Alors qu'il se livre à des ébats avec Maude, il est appelé d'urgence ; Mona a fait une tentative de suicide. Elle ne supporte plus les visites répétées d'Henry à son ex. Elle décide d'abandonner la danse pour le théâtre, ce qui lui va bien, car elle est dans la vie de tous les jours capable de changer de rôle avec une rapidité dévastatrice :
« Elle changeait de rôle sous vos yeux, avec ce talent incroyable et insaisissable de prestidigitateur qui permet aux étoiles de music-hall d'incarner les personnages les plus divers. Ce qu'elle avait fait inconsciemment toute sa vie, elle apprenait maintenant à le faire délibérément grâce au théâtre. »
La relation amoureuse entre Mona et Henry prend alors un tour nouveau :
« Elle dégageait une force, un magnétisme, un charme rayonnant. Elle faisait penser à une de ces Italiennes de la Renaissance dont le regard méditatif et le sourire énigmatique vous contemplent, du fond d'une toile qui recule à l'infini…C'était mon devoir, ma mission, ma destinée en cette vie de la chérir et de la protéger… Un revenant de la Renaissance, tombant sur Mona et moi à l'improviste, eût parfaitement pu nous prendre pour deux personnages délogés d'un tableau représentant la fin violente de l'escorte miteuse d'un Doge sybarite. Nous gisions à l'orée d'un monde en ruines, composition présentant les caractères d'une étude plutôt précipitée de perspectives et de raccourcis, où nos corps prostrés mettaient la touche picaresque. »

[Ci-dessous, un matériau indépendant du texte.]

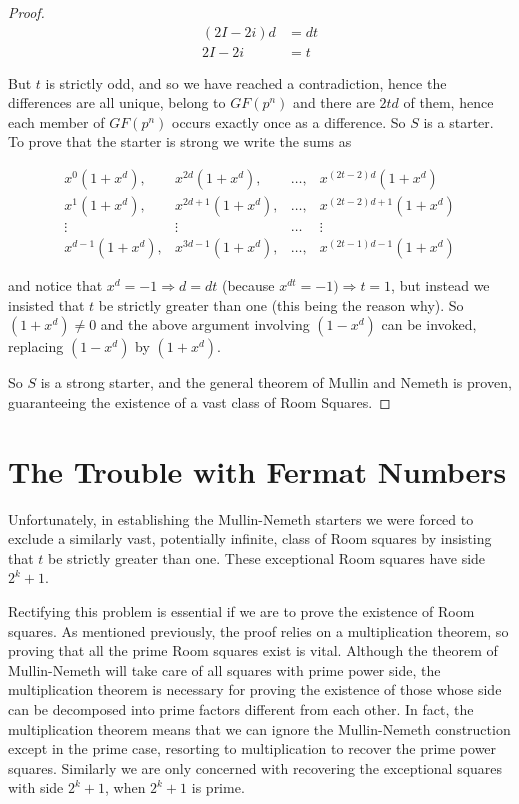 \documentclass[11pt, a4paper]{book}\usepackage[]{graphicx}\usepackage[]{xcolor}
\begin{document}
\begin{proof}
\begin{eqnarray*}
  (2I - 2i)d &= dt \\
  2I - 2i &= t
\end{eqnarray*}

But $t$ is strictly odd, and so we have reached a
contradiction, hence the differences are all unique, belong
to $GF(p^n)$ and there are $2td$ of them, hence each member
of $GF(p^n)$ occurs exactly once as a difference. So $S$ is
a starter. To prove that the starter is strong we write the
sums as

\begin{equation*}
  \begin{array}{cccc}
    x^0(1 + x^d), & x^{2d}(1 + x^d), & \ldots, & x^{(2t - 2)d}(1 + x^d) \\
    x^1(1 + x^d), & x^{2d + 1}(1 + x^d), & \ldots, & x^{(2t - 2)d + 1}(1 + x^d) \\
    \vdots & \vdots & \ldots & \vdots \\
    x^{d - 1}(1 + x^d), & x^{3d - 1}(1 + x^d), & \ldots, & x^{(2t - 1)d - 1}(1 + x^d)
  \end{array}
\end{equation*}

and notice that $x^d = -1 \Rightarrow d = dt$ (because
$x^{dt} = -1) \Rightarrow t = 1$, but instead we insisted that
$t$ be strictly greater than one (this being the reason
why). So $(1 + x^d) \neq 0$ and the above argument
involving $(1 - x^d)$ can be invoked, replacing
$(1 - x^d)$ by $(1 + x^d)$.

So $S$ is a strong starter, and the general theorem of
Mullin and Nemeth is proven, guaranteeing the existence of a
vast class of Room Squares.
\end{proof}

\section{The Trouble with Fermat Numbers}

Unfortunately, in establishing the Mullin-Nemeth starters
we were forced to exclude a similarly vast, potentially
infinite, class of Room squares by insisting that $t$ be
strictly greater than one. These exceptional Room squares
have side $2^k + 1$.

Rectifying this problem is essential if we are to prove the
existence of Room squares. As mentioned previously, the
proof relies on a multiplication theorem, so proving that
all the prime Room squares exist is vital. Although the
theorem of Mullin-Nemeth will take care of all squares
with prime power side, the multiplication theorem is
necessary for proving the existence of those whose side can
be decomposed into prime factors different from each other.
In fact, the multiplication theorem means that we can ignore
the Mullin-Nemeth construction except in the prime case,
resorting to multiplication to recover the prime power
squares. Similarly we are only concerned with recovering the
exceptional squares with side $2^k + 1$, when $2^k + 1$ is
prime.
\end{document}

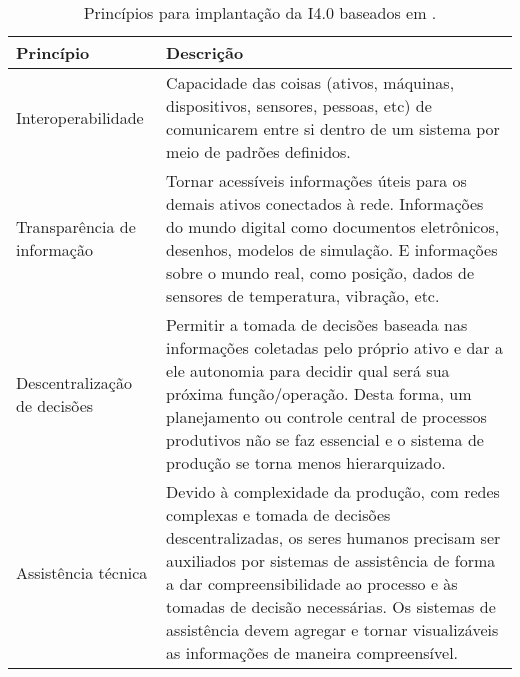 \begin{table}[htb]
	\centering
	\footnotesize
	\caption{Princípios para implantação da I4.0 baseados em .}
	\label{tab:principios-i4}
	\begin{tabular}{p{3cm}p{12cm}}
		\hline
		\textbf{Princípio}           & \textbf{Descrição}                                                                                                                                                                                                                                                                                                              \\

		\hline
		Interoperabilidade           &
		Capacidade das coisas (ativos, máquinas, dispositivos, sensores, pessoas, etc) de comunicarem entre si dentro de um sistema por meio de padrões definidos.                                                                                                                                                                                                     \\

		\hline
		Transparência de informação  &
		Tornar acessíveis informações úteis para os demais ativos conectados à rede. Informações do mundo digital como documentos eletrônicos, desenhos, modelos de simulação. E informações sobre o mundo real, como posição, dados de sensores de temperatura, vibração, etc.                                                                                        \\

		\hline
		Descentralização de decisões &
		Permitir a tomada de decisões baseada nas informações coletadas pelo próprio ativo e dar a ele autonomia para decidir qual será sua próxima função/operação. Desta forma, um planejamento ou controle central de processos produtivos não se faz essencial e o sistema de produção se torna menos hierarquizado.                                               \\

		\hline
		Assistência técnica          &
		Devido à complexidade da produção, com redes complexas e tomada de decisões descentralizadas, os seres humanos precisam ser auxiliados por sistemas de assistência de forma a dar compreensibilidade ao processo e às tomadas de decisão necessárias. Os sistemas de assistência devem agregar e tornar visualizáveis as informações de maneira compreensível. \\

		\hline
	\end{tabular}
\end{table}

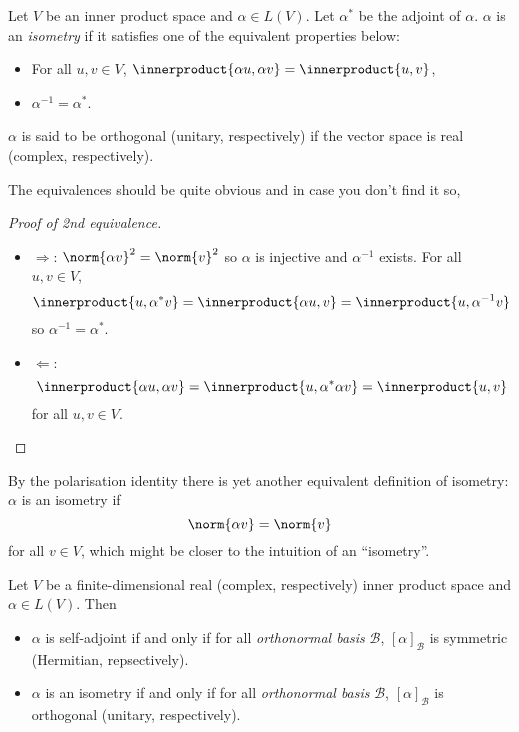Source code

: \documentclass[a4paper]{article}
\newcommand*{\basis}{\mathcal}
\newcommand*{\ip}{\innerproduct}
\theoremstyle{definition}
\begin{document}
\begin{definition}[Isometry]
  Let \(V\) be an inner product space and \(\alpha \in L(V)\). Let \(\alpha^*\) be the adjoint of \(\alpha\). \(\alpha\) is an \emph{isometry} if it satisfies one of the equivalent properties below:
  \begin{itemize}
  \item For all \(u, v \in V\), \(\ip{\alpha u, \alpha v} = \ip{u, v}\),
  \item \(\alpha^{-1} = \alpha^*\).
  \end{itemize}

  \(\alpha\) is said to be orthogonal (unitary, respectively) if the vector space is real (complex, respectively).
\end{definition}

The equivalences should be quite obvious and in case you don't find it so,

\begin{proof}[Proof of 2nd equivalence]\leavevmode
  \begin{itemize}
  \item \(\Rightarrow\): \(\norm{\alpha v}^2 = \norm{v}^2\) so \(\alpha\) is injective and \(\alpha^{-1}\) exists. For all \(u, v \in V\),
    \[
      \ip{u, \alpha^*v} = \ip{\alpha u, v} = \ip{u, \alpha^{-1}v}
    \]
    so \(\alpha^{-1} = \alpha^*\).
  \item \(\Leftarrow\):
    \[
      \ip{\alpha u, \alpha v} = \ip{u, \alpha^*\alpha v} = \ip{u, v}
    \]
    for all \(u, v \in V\).
  \end{itemize}
\end{proof}

\begin{remark}
  By the polarisation identity there is yet another equivalent definition of isometry: \(\alpha\) is an isometry if
  \[
    \norm{\alpha v} = \norm{v}
  \]
  for all \(v \in V\), which might be closer to the intuition of an ``isometry''.
\end{remark}

\begin{lemma}
  Let \(V\) be a finite-dimensional real (complex, respectively) inner product space and \(\alpha \in L(V)\). Then
  \begin{itemize}
  \item \(\alpha\) is self-adjoint if and only if for all \emph{orthonormal basis} \(\basis B\), \([\alpha]_{\basis B}\) is symmetric (Hermitian, repsectively).
  \item \(\alpha\) is an isometry if and only if for all \emph{orthonormal basis} \(\basis B\), \([\alpha]_{\basis B}\) is orthogonal (unitary, respectively).
  \end{itemize}
\end{lemma}
\end{document}

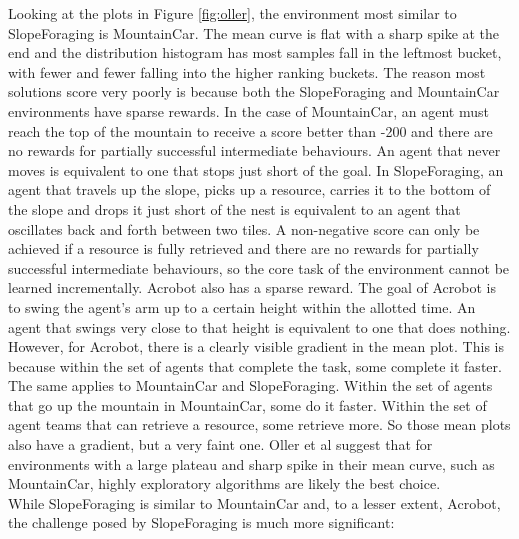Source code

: \documentclass[12pt]{article}
\begin{document}
Looking at the plots in Figure \ref{fig:oller}, the environment most similar to SlopeForaging is MountainCar.
The mean curve is flat with a sharp spike at the end and the distribution histogram has most samples fall in the leftmost bucket, with fewer and fewer falling into the higher ranking buckets.
The reason most solutions score very poorly is because both the SlopeForaging and MountainCar environments have sparse rewards.
In the case of MountainCar, an agent must reach the top of the mountain to receive a score better than -200 and there are no rewards for partially successful intermediate behaviours. 
An agent that never moves is equivalent to one that stops just short of the goal. 
In SlopeForaging, an agent that travels up the slope, picks up a resource, carries it to the bottom of the slope and drops it just short of the nest is equivalent to an agent that oscillates back and forth between two tiles. 
A non-negative score can only be achieved if a resource is fully retrieved and there are no rewards for partially successful intermediate behaviours, so the core task of the environment cannot be learned incrementally.
Acrobot also has a sparse reward.
The goal of Acrobot is to swing the agent's arm up to a certain height within the allotted time.
An agent that swings very close to that height is equivalent to one that does nothing.
However, for Acrobot, there is a clearly visible gradient in the mean plot.
This is because within the set of agents that complete the task, some complete it faster.
The same applies to MountainCar and SlopeForaging.
Within the set of agents that go up the mountain in MountainCar, some do it faster.
Within the set of agent teams that can retrieve a resource, some retrieve more.
So those mean plots also have a gradient, but a very faint one.
Oller et al suggest that for environments with a large plateau and sharp spike in their mean curve, such as MountainCar, highly exploratory algorithms are likely the best choice.\\

While SlopeForaging is similar to MountainCar and, to a lesser extent, Acrobot, the challenge posed by SlopeForaging is much more significant:
\end{document}
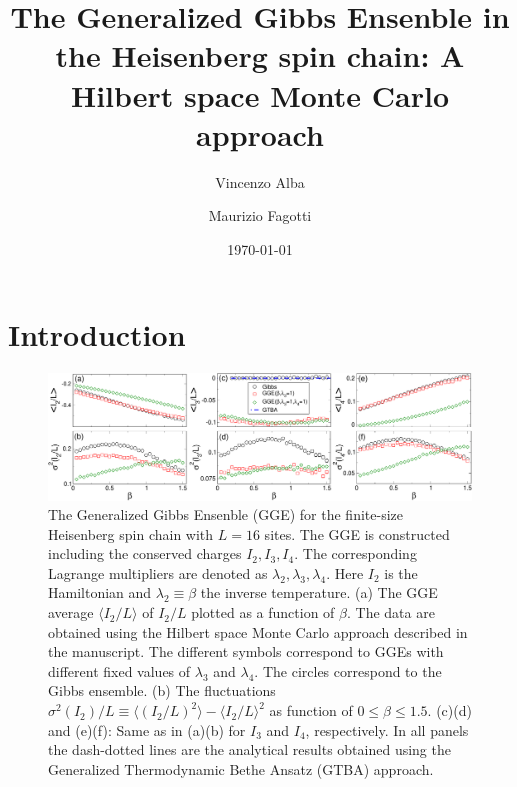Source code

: \documentclass[twocolumn,superscriptaddress,prb,10pt]{revtex4-1}
\begin{document}
\title{The Generalized Gibbs Ensenble in the Heisenberg spin chain: A Hilbert space Monte Carlo 
approach} 

\author{Vincenzo Alba}

\author{Maurizio Fagotti}

\date{\today}




\begin{abstract} 


\end{abstract}


\maketitle


\section{Introduction}

\begin{figure}[t]
\includegraphics*[width=0.93\linewidth]{./draft_figs/fig1}
\caption{The Generalized Gibbs Ensenble (GGE) for the finite-size Heisenberg spin 
 chain with $L=16$ sites. The GGE is constructed including the conserved charges  
 $I_2, I_3,I_4$. The corresponding Lagrange multipliers are denoted  as $\lambda_2,
 \lambda_3,\lambda_4$. Here $I_2$ is the Hamiltonian and $\lambda_2\equiv\beta$ the 
 inverse temperature. (a) The GGE average $\langle I_2/L\rangle$ of $I_2/L$ plotted 
 as a function of $\beta$. The data are obtained using the Hilbert space Monte Carlo 
 approach described in the manuscript. The different symbols correspond to GGEs with 
 different fixed  values of $\lambda_3$ and $\lambda_4$. The circles correspond to the 
 Gibbs ensemble. (b) The fluctuations $\sigma^2(I_2)/L\equiv \langle (I_2/L)^2\rangle-
 \langle I_2/L\rangle^2$ as function of $0\le\beta\le 1.5$. (c)(d) and (e)(f): Same 
 as in (a)(b) for $I_3$ and $I_4$, respectively. In all panels the dash-dotted lines  
 are the analytical results obtained using the Generalized Thermodynamic Bethe 
 Ansatz (GTBA) approach.
}
\label{fig1}
\end{figure}
\end{document}
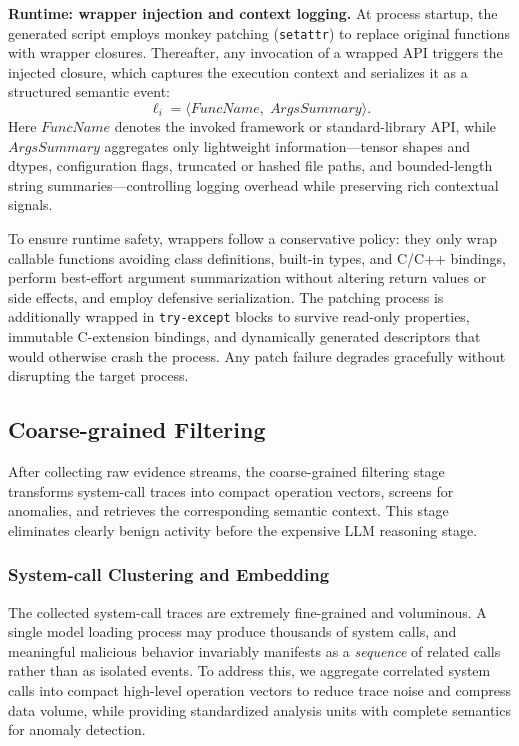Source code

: \noindent \textbf{Runtime: wrapper injection and context logging.}
At process startup, the generated script employs monkey patching (\texttt{setattr}) to replace original functions with wrapper closures. Thereafter, any invocation of a wrapped API triggers the injected closure, which captures the execution context and serializes it as a structured semantic event:
\begin{equation}
\ell_i = \langle \textit{FuncName},\; \textit{ArgsSummary} \rangle.
\end{equation}
Here $\textit{FuncName}$ denotes the invoked framework or standard-library API, while $\textit{ArgsSummary}$ aggregates only lightweight information—tensor shapes and dtypes, configuration flags, truncated or hashed file paths, and bounded-length string summaries—controlling logging overhead while preserving rich contextual signals.

To ensure runtime safety, wrappers follow a conservative policy: they only wrap callable functions avoiding class definitions, built-in types, and C/C++ bindings, perform best-effort argument summarization without altering return values or side effects, and employ defensive serialization. The patching process is additionally wrapped in \texttt{try-except} blocks to survive read-only properties, immutable C-extension bindings, and dynamically generated descriptors that would otherwise crash the process. Any patch failure degrades gracefully without disrupting the target process.

\subsection{Coarse-grained Filtering}

After collecting raw evidence streams, the coarse-grained filtering stage transforms system-call traces into compact operation vectors, screens for anomalies, and retrieves the corresponding semantic context. This stage eliminates clearly benign activity before the expensive LLM reasoning stage.

\subsubsection{System-call Clustering and Embedding}

The collected system-call traces are extremely fine-grained and voluminous. A single model loading process may produce thousands of system calls, and meaningful malicious behavior invariably manifests as a \emph{sequence} of related calls rather than as isolated events. To address this, we aggregate correlated system calls into compact high-level operation vectors to reduce trace noise and compress data volume, while providing standardized analysis units with complete semantics for anomaly detection.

À noter les très belles descriptions de New York page 566 et 567 conjuguées avec la vie sexuelle échevelée de Henry Miller qui est relatée sans circonlocutions dans la plus verte crudité dans le chapitre XIX. Tout ce chapitre est un moment d'anthologie peu égalé dans la littérature érotique.
Ce livre de 666 pages (diaboliques !) est un grand, passionné et féroce récit autobiographique avec le présent et le passé alternant, avec des analepses savoureuses comme ce souhait d'Henry d'instaurer un ménage à trois avec sa femme Maude et une de ses maîtresses Carlotta, avec l'évocation de tranches de vie avec ses amours et ses amis et les réflexions métaphysiques induites. Ou encore quand Henry psychanalyse son ami Kronski moyennant finance et se constitue une petite clientèle, toujours à l'affut de quelques dollars à gagner.
C'est une oeuvre étonnante, ardente, riche, puissante, totale avec comme fil conducteur l'amour indestructible pour Mona.
Extraits :
« On ne devient jamais que pour être. »
« du peu de lectures que j'avais faites, j'avais tiré cette conclusion que les hommes qui trempaient le plus dans la vie, qui la moulaient, qui étaient la vie même, mangeaient peu, dormaient peu, ne possédaient que peu de biens, s'ils en avaient...Ce qui les intéressait, c'était la vérité, rien que la vérité. Ils n'accordaient de valeur qu'à une seule forme d'activité : créer… Et créer, c'est trouver ma légende où entrerait ma clef qui ouvre l'âme. »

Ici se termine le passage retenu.